Ein "Prophet" oder "Seher", wie es im Nachwort des Essays heißt, war Amalrik nicht. Er hat die Schwerpunkte falsch gesetzt. Aus der Fehleinschätzung der Stärke der UdSSR zieht Amalrik logische, in der Konsequenz aber oft falsche Schlüsse über die Auslöser und den Charakter des sowjetischen Niedergangs. Umso zutreffender sind jedoch seine Aussagen über den Verlauf dieses Zusammenbruchs: über die Auflösung der Hegemonialmacht Sowjetunion in Osteuropa, die "nicht ganzen und nicht halben" Reformversuche vonseiten des Regimes, die Auflösung des Nationalstaates. Und dennoch - die wirkliche Bedeutung des Essays liegt nicht so sehr in der Aufstellung genauer Prognosen über das "wann" und "wie" des Zusammenbruchs. Amalrik war kein "Prophet", wollte nie als einer gesehen werden.
"Ich glaube, man muss sich die schlimmste aller Möglichkeiten vor Augen halten, um für die beste arbeiten zu können", sagte er 1976 gegenüber dem SPIEGEL . In seinem Vorwort schreibt er: "Ich möchte unterstreichen, daß mein Aufsatz nicht auf irgendwelchen Forschungen, sondern nur auf Beobachtungen und Überlegungen beruht. Von diesem Gesichtspunkt aus kann er als leeres Geschwätz erscheinen; in jedem Fall aber"- und darin liegt der eigentliche Sinn des Essays - "wird er bei den westlichen Sowjetologen das Interesse erregen, das bei den Ichthyologen ein plötzlich sprechender Fisch hervorrufen würde." Interesse erregte er in der Tat: "er ist kein Prophet und Künder, kein Fanatiker für oder wider das Regime.
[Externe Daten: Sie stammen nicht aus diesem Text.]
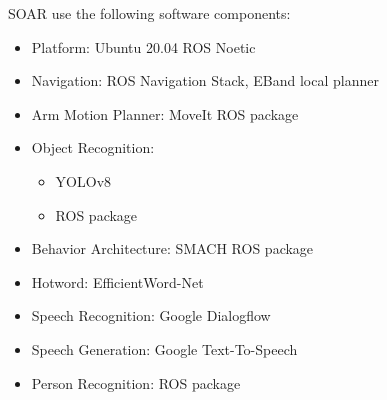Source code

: SOAR use the following software components:

\begin{itemize}
	\item Platform: Ubuntu 20.04 ROS Noetic
	\item Navigation: ROS Navigation Stack, EBand local planner
	\item Arm Motion Planner: MoveIt ROS package
	\item Object Recognition:
	      \begin{itemize}
		      \item YOLOv8
		      \item {} ROS package
	      \end{itemize}
	\item Behavior Architecture: SMACH ROS package
	\item Hotword: EfficientWord-Net
	\item Speech Recognition: Google Dialogflow
	\item Speech Generation: Google Text-To-Speech
	\item Person Recognition:  ROS package
\end{itemize}
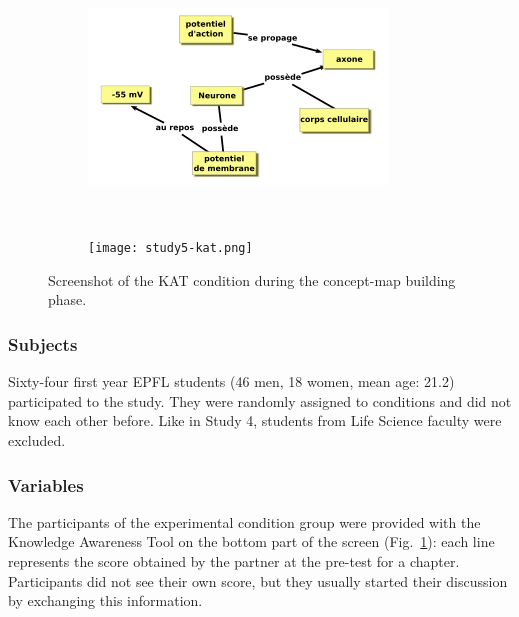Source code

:\documentclass[natbib]{svjour3}
\begin{document}
\begin{figure}[h!t]
        \centering
        \begin{subfigure}{.6\textwidth}
            \includegraphics[width=\linewidth]{study5-conceptmap.png}
        \end{subfigure} \\
        \begin{subfigure}{.7\textwidth}
            \texttt{[image: study5-kat.png]}
        \end{subfigure}
        \caption{Screenshot of the KAT condition during the concept-map building
        phase.}
        \label{study5:kat}
\end{figure}

\subsubsection*{Subjects}

Sixty-four first year EPFL students (46 men, 18 women, mean age: 21.2)
participated to the study. They were randomly assigned to conditions and
did not know each other before. Like in Study 4, students from Life Science
faculty were excluded.

\subsubsection*{Variables}

The participants of the experimental condition group were provided with the
Knowledge Awareness Tool on the bottom part of the screen
(Fig.~\ref{study5:kat}): each line represents the score obtained by the partner
at the pre-test for a chapter. Participants did not see their own score, but they
usually started their discussion by exchanging this information.
\end{document}
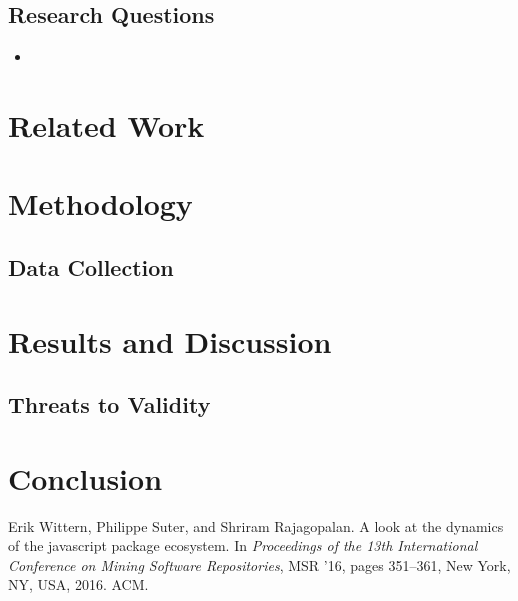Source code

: \documentclass[10pt,conference]{IEEEtran}
\begin{document}
\subsection{Research Questions}
\begin{itemize}
  \item 

\end{itemize}



\section{Related Work}


\section{Methodology}


\subsection{Data Collection}

\section{Results and Discussion}


\subsection{Threats to Validity}



\section{Conclusion}


\begin{thebibliography}{00}
  Erik Wittern, Philippe Suter, and Shriram Rajagopalan.
  \newblock A look at the dynamics of the javascript package ecosystem.
  \newblock In {\em Proceedings of the 13th International Conference on Mining
    Software Repositories}, MSR '16, pages 351--361, New York, NY, USA, 2016.
    ACM.



\end{thebibliography}
\vspace{12pt}
\end{document}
Er ist ebensowenig revolutionär wie orthodoxer Dogmatiker, sondern ein von außen und oben seine Sache analysierender, aufgeklärter und toleranter Publizist (..
.) Amalrik (ist) mit genau den Qualitäten ausgestattet, die in der russischen Geistesgeschichte so ungemein selten sind." - schreibt der Journalist Andreas Graf Razumosky - offensichtlich fast erstaunt. Die Analysen und Prognosen Amalriks erschienen dem Westen so untypisch für einen Bürger der Sowjetunion, dass in der Presse - zuerst in der "Washington Evening Star", später auch im SPIEGEL - offen spekuliert wurde, Amalrik kooperiere mit dem russischen Geheimdienst. "Amalriks Argumentation", schrieb der SPIEGEL, "läßt auf einen Autor schließen, der besser informiert ist als die meisten Spitzenfunktionäre" - und zitiert dann die Ost-Expertin Wanda Bronska-Pampuch: "Wie so häufig in letzter Zeit kommt einem der Gedanke, daß das Herausschmuggeln von Manuskripten aus der Sowjetunion bereits zu einem Geschäft geworden ist, das der Sicherheitsdienst zumindest infiltriert hat, wenn er es nicht gar zu seinem eigenen gemacht hat" Das Sowjetregime müsste, so die Argumentation des SPIEGEL, wie bei den anderen Fällen vorsorglich versuchen "eine Allianz zwischen Opposition und Bevölkerung zu zerschlagen. Das bewährte Mittel dazu wäre ein Schauprozeß gegen Amalrik und seine Gesinnungsgenossen.
Aber Amalrik ist frei und genießt mehr Freiheiten als die meisten Sowjet-Bürger." Amalrik antwortete in einem ebenfalls im SPIEGEL ungekürzt veröffentlichten Brief: "Bislang nutze ich tatsächlich eine größere Freiheit als viele Sowjetbürger. Diese Freiheit aber verdanke ich mir selbst. ICH WILL FREI SEIN - eben deshalb handele ich so, wie jeder freie Mensch handeln kann und muß. Ich gebe meine Bücher unter meinem Namen heraus. (.
..) selbst wenn man mich ins Gefängnis steckt, hoffe ich freier zu bleiben als Millionen meiner und Ihrer Landsleute die ,in der Freiheit' Hurra für Stalin und Hitler schrien und an die Allmacht der von ihnen geschaffenen Organisationen glaubten. Ich denke (...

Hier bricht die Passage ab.